A C++-related post for a change! I refuse to spend whatever scraps of free time I can find on Flash these days, instead preferring to play around with DirectX 11 and tinkering away on a playground engine dubbed “Helix”. Only recently it came to my attention that there’s already a 3D game engine named “Helix” on Google Code. It hasn’t been updated in 5 years and since I currently have no intention on publishing any of my stuff aside from the occasional snippet, I decided to go ahead and not care about names. Otherwise, there’s always Namingway! Anyway, I digress.. I’m having fun being forced to learn new things, and I hope to share a few things now and then (reminds me of the olden days of this blog!). On to memory alignment issues…
A quick alignment intro. Certain data types have strict memory alignment requirements, especially when using SSE intrinsics. In this particular case, types such as __m128 require objects to be 16-byte aligned. This is automatically the case for variables on the stack on x86 and x64 architectures, but when your variable is a member of a class or allocated from the heap there’s no such guarantee. In MSVC, you can force the compiler to align your variables (or an entire class) correctly with respect to the class layout using the __declspec(align(#)). As long as the container class is aligned, the member will be as well.

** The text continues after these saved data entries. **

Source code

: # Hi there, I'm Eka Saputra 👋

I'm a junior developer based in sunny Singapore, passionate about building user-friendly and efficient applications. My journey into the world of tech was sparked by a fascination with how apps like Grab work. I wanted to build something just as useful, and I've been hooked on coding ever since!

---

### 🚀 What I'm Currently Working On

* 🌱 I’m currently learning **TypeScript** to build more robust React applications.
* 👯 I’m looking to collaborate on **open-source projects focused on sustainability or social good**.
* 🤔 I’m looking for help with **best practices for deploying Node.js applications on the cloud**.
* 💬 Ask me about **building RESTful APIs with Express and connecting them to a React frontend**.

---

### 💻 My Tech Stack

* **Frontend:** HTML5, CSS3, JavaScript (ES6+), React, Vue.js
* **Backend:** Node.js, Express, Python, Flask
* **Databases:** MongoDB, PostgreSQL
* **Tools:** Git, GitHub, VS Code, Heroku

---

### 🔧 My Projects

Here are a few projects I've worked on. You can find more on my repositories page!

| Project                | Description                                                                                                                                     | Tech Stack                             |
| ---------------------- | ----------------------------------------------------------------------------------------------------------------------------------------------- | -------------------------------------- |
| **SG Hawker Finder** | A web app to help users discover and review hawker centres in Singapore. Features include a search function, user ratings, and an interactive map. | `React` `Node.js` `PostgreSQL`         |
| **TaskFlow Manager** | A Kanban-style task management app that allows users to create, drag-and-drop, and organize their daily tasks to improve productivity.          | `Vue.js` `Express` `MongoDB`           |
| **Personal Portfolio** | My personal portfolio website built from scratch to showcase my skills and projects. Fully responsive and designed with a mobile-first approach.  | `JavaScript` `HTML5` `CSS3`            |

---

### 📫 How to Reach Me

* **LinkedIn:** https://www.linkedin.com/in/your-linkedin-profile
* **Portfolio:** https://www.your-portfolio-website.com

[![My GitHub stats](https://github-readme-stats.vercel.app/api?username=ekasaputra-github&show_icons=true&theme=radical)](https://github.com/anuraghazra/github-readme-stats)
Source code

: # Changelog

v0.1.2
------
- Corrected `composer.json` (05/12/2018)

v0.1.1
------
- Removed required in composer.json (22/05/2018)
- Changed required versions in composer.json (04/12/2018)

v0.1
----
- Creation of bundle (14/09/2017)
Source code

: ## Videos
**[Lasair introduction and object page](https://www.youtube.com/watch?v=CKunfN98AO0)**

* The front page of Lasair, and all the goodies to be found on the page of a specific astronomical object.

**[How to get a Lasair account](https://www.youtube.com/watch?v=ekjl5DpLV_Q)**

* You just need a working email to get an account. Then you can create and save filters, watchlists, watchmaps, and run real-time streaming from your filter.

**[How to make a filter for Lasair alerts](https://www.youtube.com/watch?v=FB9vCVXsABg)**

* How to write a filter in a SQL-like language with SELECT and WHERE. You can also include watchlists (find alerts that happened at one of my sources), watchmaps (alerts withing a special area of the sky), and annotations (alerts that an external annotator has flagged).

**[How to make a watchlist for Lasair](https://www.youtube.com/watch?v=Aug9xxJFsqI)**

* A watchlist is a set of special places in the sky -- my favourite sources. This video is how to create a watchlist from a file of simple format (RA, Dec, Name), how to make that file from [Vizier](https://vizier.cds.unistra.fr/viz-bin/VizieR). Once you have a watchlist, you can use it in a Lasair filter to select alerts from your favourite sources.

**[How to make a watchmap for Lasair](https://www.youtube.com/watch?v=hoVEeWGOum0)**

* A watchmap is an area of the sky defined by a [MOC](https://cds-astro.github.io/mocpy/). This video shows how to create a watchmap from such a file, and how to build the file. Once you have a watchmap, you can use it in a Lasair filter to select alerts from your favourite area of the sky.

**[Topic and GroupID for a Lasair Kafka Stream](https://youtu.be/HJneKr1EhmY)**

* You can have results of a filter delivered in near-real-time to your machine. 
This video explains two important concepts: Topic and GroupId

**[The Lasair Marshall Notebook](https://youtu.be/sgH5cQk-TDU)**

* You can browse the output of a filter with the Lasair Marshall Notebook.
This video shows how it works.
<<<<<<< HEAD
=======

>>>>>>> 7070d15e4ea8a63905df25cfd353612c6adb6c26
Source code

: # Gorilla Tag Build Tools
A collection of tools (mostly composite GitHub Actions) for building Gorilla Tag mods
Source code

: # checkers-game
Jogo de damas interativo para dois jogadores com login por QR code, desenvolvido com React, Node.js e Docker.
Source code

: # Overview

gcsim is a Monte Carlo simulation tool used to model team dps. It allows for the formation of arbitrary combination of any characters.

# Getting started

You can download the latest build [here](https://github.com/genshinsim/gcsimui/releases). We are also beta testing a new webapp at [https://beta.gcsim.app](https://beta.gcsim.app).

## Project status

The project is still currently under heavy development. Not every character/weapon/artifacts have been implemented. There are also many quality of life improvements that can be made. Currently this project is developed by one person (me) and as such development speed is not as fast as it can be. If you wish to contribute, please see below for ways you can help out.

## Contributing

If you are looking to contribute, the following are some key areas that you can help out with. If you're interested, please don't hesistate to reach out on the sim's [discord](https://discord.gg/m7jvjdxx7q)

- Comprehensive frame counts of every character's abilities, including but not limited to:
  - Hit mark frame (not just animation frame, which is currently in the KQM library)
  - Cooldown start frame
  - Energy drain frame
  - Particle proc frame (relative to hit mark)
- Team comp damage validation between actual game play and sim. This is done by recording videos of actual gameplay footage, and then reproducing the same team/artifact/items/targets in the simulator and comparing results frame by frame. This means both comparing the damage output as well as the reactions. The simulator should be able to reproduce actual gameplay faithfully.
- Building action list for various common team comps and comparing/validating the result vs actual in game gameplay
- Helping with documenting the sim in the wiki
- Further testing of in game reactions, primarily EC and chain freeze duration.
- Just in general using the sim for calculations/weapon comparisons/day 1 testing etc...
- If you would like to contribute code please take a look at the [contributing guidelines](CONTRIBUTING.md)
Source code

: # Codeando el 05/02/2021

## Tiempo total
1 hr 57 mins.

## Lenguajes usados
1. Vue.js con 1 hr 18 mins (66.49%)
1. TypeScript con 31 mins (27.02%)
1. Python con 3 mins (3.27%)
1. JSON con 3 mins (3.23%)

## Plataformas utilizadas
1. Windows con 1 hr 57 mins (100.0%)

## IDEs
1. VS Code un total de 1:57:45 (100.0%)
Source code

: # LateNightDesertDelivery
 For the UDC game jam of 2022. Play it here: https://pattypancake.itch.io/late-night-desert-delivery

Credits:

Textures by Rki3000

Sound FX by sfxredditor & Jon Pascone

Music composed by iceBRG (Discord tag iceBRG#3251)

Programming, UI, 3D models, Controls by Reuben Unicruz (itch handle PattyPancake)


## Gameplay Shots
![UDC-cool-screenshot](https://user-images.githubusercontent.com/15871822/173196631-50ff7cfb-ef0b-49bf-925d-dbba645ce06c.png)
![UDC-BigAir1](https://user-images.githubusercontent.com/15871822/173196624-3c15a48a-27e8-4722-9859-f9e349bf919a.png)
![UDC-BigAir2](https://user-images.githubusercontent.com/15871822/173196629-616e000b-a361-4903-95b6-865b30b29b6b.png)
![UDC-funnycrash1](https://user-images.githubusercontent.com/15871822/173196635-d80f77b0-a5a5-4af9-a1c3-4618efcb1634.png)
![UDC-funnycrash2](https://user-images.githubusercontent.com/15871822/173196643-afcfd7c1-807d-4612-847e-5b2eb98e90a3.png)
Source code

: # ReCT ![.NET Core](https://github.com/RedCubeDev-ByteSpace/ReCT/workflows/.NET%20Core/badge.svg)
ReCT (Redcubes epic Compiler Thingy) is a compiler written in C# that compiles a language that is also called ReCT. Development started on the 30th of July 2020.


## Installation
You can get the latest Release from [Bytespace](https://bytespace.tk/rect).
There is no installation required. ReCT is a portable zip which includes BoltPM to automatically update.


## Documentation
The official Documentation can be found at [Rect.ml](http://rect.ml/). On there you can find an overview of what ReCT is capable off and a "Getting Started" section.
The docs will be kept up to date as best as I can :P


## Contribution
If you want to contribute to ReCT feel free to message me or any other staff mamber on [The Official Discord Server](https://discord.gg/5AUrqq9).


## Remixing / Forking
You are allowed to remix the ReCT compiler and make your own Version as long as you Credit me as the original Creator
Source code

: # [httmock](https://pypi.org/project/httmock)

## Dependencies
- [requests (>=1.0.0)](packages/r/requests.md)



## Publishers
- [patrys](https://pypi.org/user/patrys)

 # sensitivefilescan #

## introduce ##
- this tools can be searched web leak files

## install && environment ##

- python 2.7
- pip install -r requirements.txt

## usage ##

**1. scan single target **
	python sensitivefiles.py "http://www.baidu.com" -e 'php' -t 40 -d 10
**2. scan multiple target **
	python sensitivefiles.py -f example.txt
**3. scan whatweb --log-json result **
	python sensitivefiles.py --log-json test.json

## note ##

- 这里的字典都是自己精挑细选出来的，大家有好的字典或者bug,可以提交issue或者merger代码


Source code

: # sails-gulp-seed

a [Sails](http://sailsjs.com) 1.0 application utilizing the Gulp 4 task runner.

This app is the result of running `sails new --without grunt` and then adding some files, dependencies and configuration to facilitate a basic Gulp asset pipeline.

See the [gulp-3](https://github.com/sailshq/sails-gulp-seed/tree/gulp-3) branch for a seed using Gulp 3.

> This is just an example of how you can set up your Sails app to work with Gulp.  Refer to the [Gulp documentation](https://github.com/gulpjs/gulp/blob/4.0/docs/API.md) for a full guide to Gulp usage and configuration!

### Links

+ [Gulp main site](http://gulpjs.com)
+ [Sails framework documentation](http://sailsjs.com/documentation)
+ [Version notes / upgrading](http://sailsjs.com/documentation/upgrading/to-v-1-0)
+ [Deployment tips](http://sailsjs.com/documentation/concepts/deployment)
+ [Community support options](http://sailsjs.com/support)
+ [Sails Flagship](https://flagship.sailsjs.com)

Whenever there’s an alignment requirement and the object is in fact a class member, it imposes the same alignment requirement on the container class. See what happens if the container doesn’t share the alignment on the image below. This can easily start affecting large parts of your code-base, even in places that ostensibly have nothing to do with such an alignment. Alignment bugs are irregular, they don’t tell you they’re alignment issues (usually as an seemingly unrelated access violation) and as such they’re very hard to track down. If (no: when) any class up the containment chain is not correctly aligned, you’ll be hunting down strange illegal access errors all day.

When class Container is allocated with a different alignment (at location 0×24), member “aligned” is no longer 16-byte aligned (residing at address 0×40).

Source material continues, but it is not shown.